Warren Road in Hemet, biker paradise.
Custody was hard fought and harder won by fathers in those days, but when I jumped to my feet at the juvenile court hearing and screamed, “I don't want to live with her, I want to live with my dad!” the judge heard me loud and clear. Mother got my sisters, Carol and Lin Ann, while Dad pulled me from kindergarten and took me into the Cascades up near the California-Oregon border.
Those were special years we shared in the high country, the absolute best of my life. But watching your father wither away from cirrhosis and thrash on the ground in fits of epilepsy, eyes rolling in their sockets, was asking a lot from a ten-year-old. So in 1970, with the end near, the old man packed our belongings and came down from the mountain, returning to Southern California to die.
Me at five years old, just before dropping out of kindergarten.
Dad was forty-one when his wasted body finally quit. In my mind's eye I can still picture the end like it happened this morning. We were sitting on a couch watching television when he slumped sideways and fell across my lap.
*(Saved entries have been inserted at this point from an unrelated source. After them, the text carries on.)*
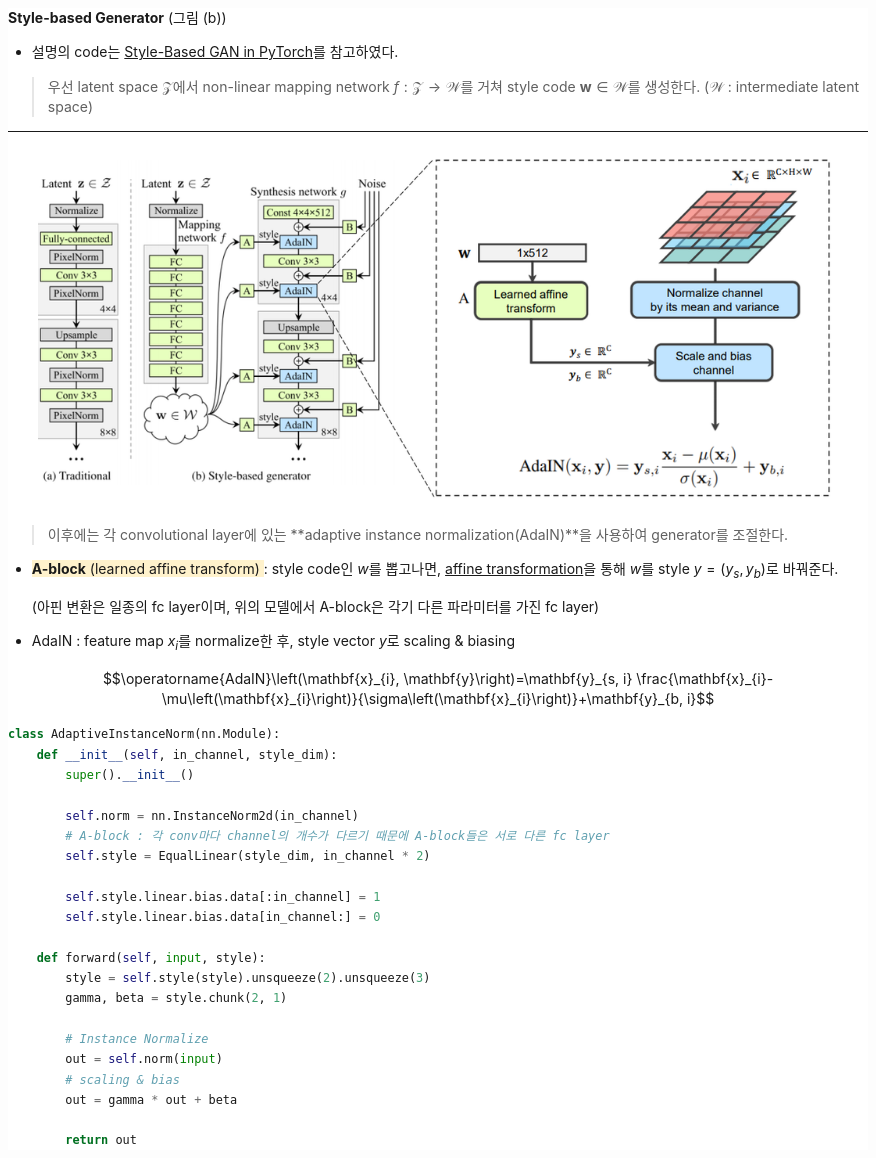 
**Style-based Generator** (그림 (b))

- 설명의 code는 [Style-Based GAN in PyTorch](https://github.com/rosinality/style-based-gan-pytorch)를 참고하였다.

> 우선 latent space $\mathcal{Z}$에서 non-linear mapping network  $f: \mathcal{Z} \rightarrow \mathcal{W}$를 거쳐 style code $\mathbf{w} \in \mathcal{W}$를 생성한다. ($\mathcal{W}$ : intermediate latent space)

---

<p align='center'><img src='https://github.com/happy-jihye/happy-jihye.github.io/blob/master/_posts/images/gan/stylegan-6.PNG?raw=1' width = '800' ></p>


> 이후에는 각 convolutional layer에 있는 **adaptive instance normalization(AdaIN)**을 사용하여 generator를 조절한다.

- <span style='background-color: #FFF2CC;'> **A-block** (learned affine transform) </span> : style code인 $w$를 뽑고나면, [affine transformation](https://ko.wikipedia.org/wiki/%EC%95%84%ED%95%80_%EB%B3%80%ED%99%98)을 통해 $w$를 style $y = (y_s, y_b)$로 바꿔준다. 

  (아핀 변환은 일종의 fc layer이며, 위의 모델에서 A-block은 각기 다른 파라미터를 가진 fc layer)

- AdaIN : feature map $x_i$를 normalize한 후, style vector $y$로 scaling & biasing
  
$$\operatorname{AdaIN}\left(\mathbf{x}_{i}, \mathbf{y}\right)=\mathbf{y}_{s, i} \frac{\mathbf{x}_{i}-\mu\left(\mathbf{x}_{i}\right)}{\sigma\left(\mathbf{x}_{i}\right)}+\mathbf{y}_{b, i}$$

  ```python
  class AdaptiveInstanceNorm(nn.Module):
      def __init__(self, in_channel, style_dim):
          super().__init__()

          self.norm = nn.InstanceNorm2d(in_channel)
          # A-block : 각 conv마다 channel의 개수가 다르기 때문에 A-block들은 서로 다른 fc layer
          self.style = EqualLinear(style_dim, in_channel * 2)

          self.style.linear.bias.data[:in_channel] = 1
          self.style.linear.bias.data[in_channel:] = 0

      def forward(self, input, style):
          style = self.style(style).unsqueeze(2).unsqueeze(3)
          gamma, beta = style.chunk(2, 1)

          # Instance Normalize
          out = self.norm(input)
          # scaling & bias
          out = gamma * out + beta

          return out
  ```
At first I thought he'd passed outâit had happened beforeâbut as his skin grew cold I realized there was no waking him up again. Four hours later my uncle stopped by and found me still pinned beneath Dad's stiffening body. Truth is, I didn't want to let go. I was ten years old and terrified of a future without him. Afraid of being alone.
I became a ward of the state, bounced between foster homes until a kind woman from Buena Park took me under her wing and tried teaching me how to read and write, lessons this kindergarten dropout had missed while learning survival skills in the Cascades. The world turns
unexpectedly, and certainly nothing is guaranteed in life, but I believe my future would have been different had I stayed with that woman. I really do.
But then Mother returned, looking for custody of the Social Security checks I'd been collecting since my old man passed away, and once they were hers I was dragged into the backseat of her Oldsmobile 88 and shanghaied to Hemet. I still remember heading east on the San Bernardino Freeway, desperately trying to memorize the road signs that would lead me back to that foster home in Buena Park. Instead the bitch dumped my ass on the county, and I ended up in a cage at juvenile hall trying to figure out what “incorrigible” meant.
The couple that rescued me owned the Hemet property where Mother was shacking up. With her blessing, they adopted me a few months later. Guess I should have been grateful for a roof over my head and three squares on the table, but life was never easy with that dysfunctional crew. There was a shitload of drinking and fighting in that house, with much of the anger directed at me.
My new dad was a tough little sonofabitch, strong and tanned from working with the town's park and recreation department. Pat was a firm believer in old-fashioned “spare the rod, spoil the child” discipline. And when that man doled out punishment, the lessons came hard. To be fair, I was never a choirboy and probably deserved the occasional butt-kicking, but Pat's brand of abuse was an entirely new experience. The dad I'd lost had raised his hand to me only once.